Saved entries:
--------------------------------

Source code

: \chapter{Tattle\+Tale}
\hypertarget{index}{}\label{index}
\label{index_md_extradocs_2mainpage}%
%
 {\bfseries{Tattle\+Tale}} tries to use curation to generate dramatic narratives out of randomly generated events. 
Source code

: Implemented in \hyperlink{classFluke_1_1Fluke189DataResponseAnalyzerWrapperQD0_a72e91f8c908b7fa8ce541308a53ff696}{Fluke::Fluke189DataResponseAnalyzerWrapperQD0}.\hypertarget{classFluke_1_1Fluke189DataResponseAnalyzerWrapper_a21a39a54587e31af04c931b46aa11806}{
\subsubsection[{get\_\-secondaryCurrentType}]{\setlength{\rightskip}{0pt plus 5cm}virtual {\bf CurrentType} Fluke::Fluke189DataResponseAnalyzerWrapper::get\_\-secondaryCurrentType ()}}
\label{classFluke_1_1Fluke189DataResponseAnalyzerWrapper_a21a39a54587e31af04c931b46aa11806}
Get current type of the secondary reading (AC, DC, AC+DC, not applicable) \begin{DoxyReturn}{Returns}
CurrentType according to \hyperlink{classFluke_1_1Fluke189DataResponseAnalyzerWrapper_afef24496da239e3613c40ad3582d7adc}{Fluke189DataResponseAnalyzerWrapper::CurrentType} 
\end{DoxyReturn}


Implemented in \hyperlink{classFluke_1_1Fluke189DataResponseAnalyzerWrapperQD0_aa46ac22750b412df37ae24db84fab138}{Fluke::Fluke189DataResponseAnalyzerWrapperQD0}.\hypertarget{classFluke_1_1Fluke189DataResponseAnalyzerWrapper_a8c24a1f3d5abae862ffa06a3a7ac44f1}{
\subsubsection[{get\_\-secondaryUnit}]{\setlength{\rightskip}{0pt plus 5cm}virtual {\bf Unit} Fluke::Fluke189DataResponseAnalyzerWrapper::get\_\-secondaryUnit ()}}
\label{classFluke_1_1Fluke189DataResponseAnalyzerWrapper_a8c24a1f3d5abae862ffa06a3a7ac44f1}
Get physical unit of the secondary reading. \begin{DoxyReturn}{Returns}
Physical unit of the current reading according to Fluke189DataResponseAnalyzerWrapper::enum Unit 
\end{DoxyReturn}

--------------------------------

- [PROBLEM STATEMENT]: The lines in the records above that include the word "begin" must be copied out.

- [WRITTEN REPLY]:
Get current type of the secondary reading (AC, DC, AC+DC, not applicable) \begin{DoxyReturn}{Returns}
Get physical unit of the secondary reading. \begin{DoxyReturn}{Returns}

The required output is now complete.